H. ist Essener Diözesanpriester und hat an mehreren Orten in seinem Heimatbistum sowie im Erzbistum München und Freising Minderjährige missbraucht. Die Taten erstrecken sich über vier Jahrzehnte.

Fall H.: Verantwortliche im Erzbistum München informiert

Dill sagte in dem am Mittwoch veröffentlichten Interview, es gebe „in den Akten keine Hinweise“ darauf, dass Joseph Ratzinger über die Hintergründe von H.s Versetzung Anfang 1980 nach München Bescheid wusste. Ratzinger war damals Erzbischof von München und Freising. Nach seiner Wahl 2005 zum Papst nahm er den Namen Benedikt XVI. an.

In den Akten sei nur zu lesen, dass die Verantwortlichen in München aus Essen darauf hingewiesen worden seien, „dass von H. eine Gefahr ausgeht“, mehr nicht, so Dill. „Das heißt aber nicht, dass er die Hintergründe 1980 nicht kannte“, fügte die Forscherin hinzu. „Viele interne Absprachen fanden nie ihren Weg in die Akten.“ Deswegen würde sie mit dem emeritierten Papst gern über den Fall sprechen.

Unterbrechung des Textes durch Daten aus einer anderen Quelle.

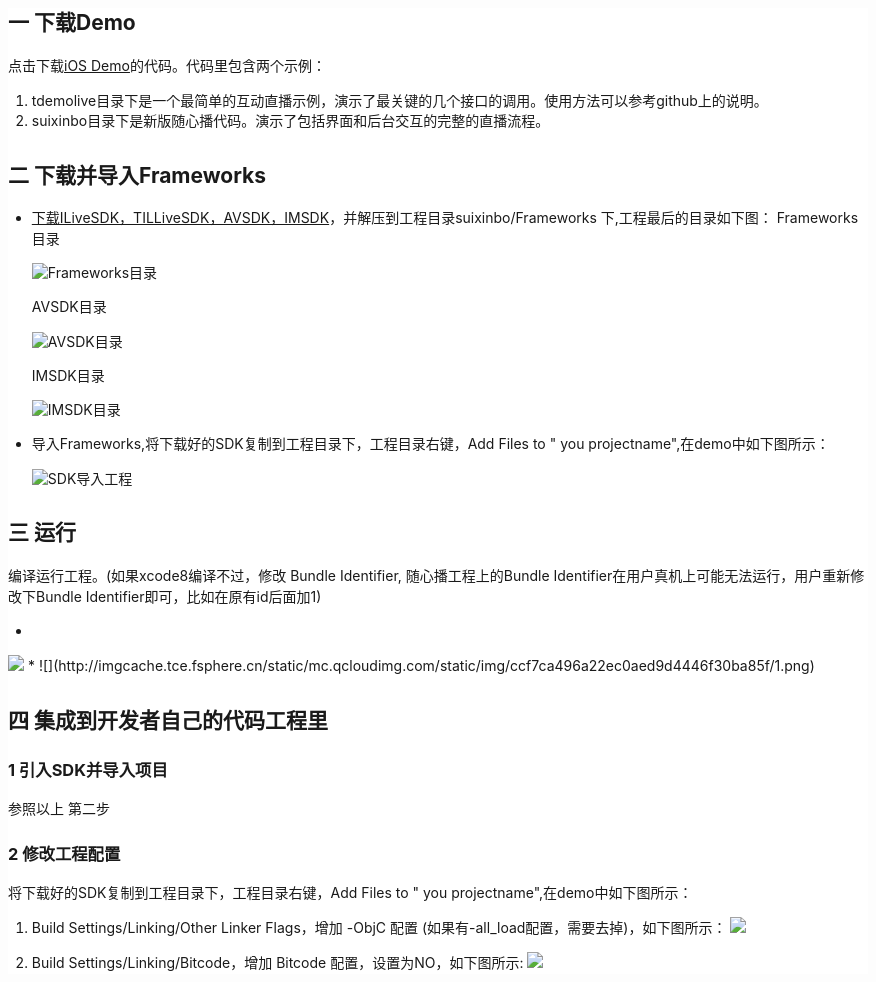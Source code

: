 ## 一 下载Demo
点击下载[iOS Demo](https://github.com/zhaoyang21cn/ILiveSDK_iOS_Demos)的代码。代码里包含两个示例：<br/>

1. tdemolive目录下是一个最简单的互动直播示例，演示了最关键的几个接口的调用。使用方法可以参考github上的说明。
2. suixinbo目录下是新版随心播代码。演示了包括界面和后台交互的完整的直播流程。


## 二 下载并导入Frameworks
* [下载ILiveSDK，TILLiveSDK，AVSDK，IMSDK](https://github.com/zhaoyang21cn/ILiveSDK_iOS_Demos)，并解压到工程目录suixinbo/Frameworks 下,工程最后的目录如下图：
Frameworks目录

  ![Frameworks目录](http://imgcache.tce.fsphere.cn/static/mc.qcloudimg.com/static/img/139b6e97a13c9274c7371a6af6a0a530/image.png)
  
  AVSDK目录
  
  ![AVSDK目录](http://imgcache.tce.fsphere.cn/static/mc.qcloudimg.com/static/img/73d52880bdd252174f75e964b7d9c8eb/image.png)
  
  IMSDK目录
  
  ![IMSDK目录](http://imgcache.tce.fsphere.cn/static/mc.qcloudimg.com/static/img/819ee738975ccf61b510a58a9469b4ea/image.png)

* 导入Frameworks,将下载好的SDK复制到工程目录下，工程目录右键，Add Files to " you projectname",在demo中如下图所示：

  ![SDK导入工程](http://imgcache.tce.fsphere.cn/static/mc.qcloudimg.com/static/img/7922154e7bdbbd0a6c24756d5b0a8866/image.png)

## 三 运行
编译运行工程。(如果xcode8编译不过，修改 Bundle Identifier, 随心播工程上的Bundle Identifier在用户真机上可能无法运行，用户重新修改下Bundle Identifier即可，比如在原有id后面加1)

* <div align=center>
<img src="http://imgcache.tce.fsphere.cn/static/mc.qcloudimg.com/static/img/1be6185cdb0f61756c85e230a9fc0514/2.png"/>
</div>
* ![](http://imgcache.tce.fsphere.cn/static/mc.qcloudimg.com/static/img/ccf7ca496a22ec0aed9d4446f30ba85f/1.png)

## 四 集成到开发者自己的代码工程里
### 1 引入SDK并导入项目 

参照以上 第二步 

### 2 修改工程配置
将下载好的SDK复制到工程目录下，工程目录右键，Add Files to " you projectname",在demo中如下图所示：

1. Build Settings/Linking/Other Linker Flags，增加 -ObjC 配置 (如果有-all_load配置，需要去掉)，如下图所示：
![](http://imgcache.tce.fsphere.cn/static/mc.qcloudimg.com/static/img/9e48e62964428b6b12e11c262ff29178/image.png)


2. Build Settings/Linking/Bitcode，增加 Bitcode 配置，设置为NO，如下图所示:
![](http://imgcache.tce.fsphere.cn/static/mc.qcloudimg.com/static/img/f473f6c580a4196af7d3d33edf140bdb/image.png)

Der Fall H. spielt auch eine gewichtige Rolle im Gutachten der Anwaltskanzlei Westpfahl Spilker Wastl (WSW) zum Umgang mit Missbrauchsfällen im Erzbistum München und Freising, das am Donnerstag veröffentlicht werden soll. Er füllt dem Vernehmen nach einen „Sonderband“ mit mehr als 350 Seiten.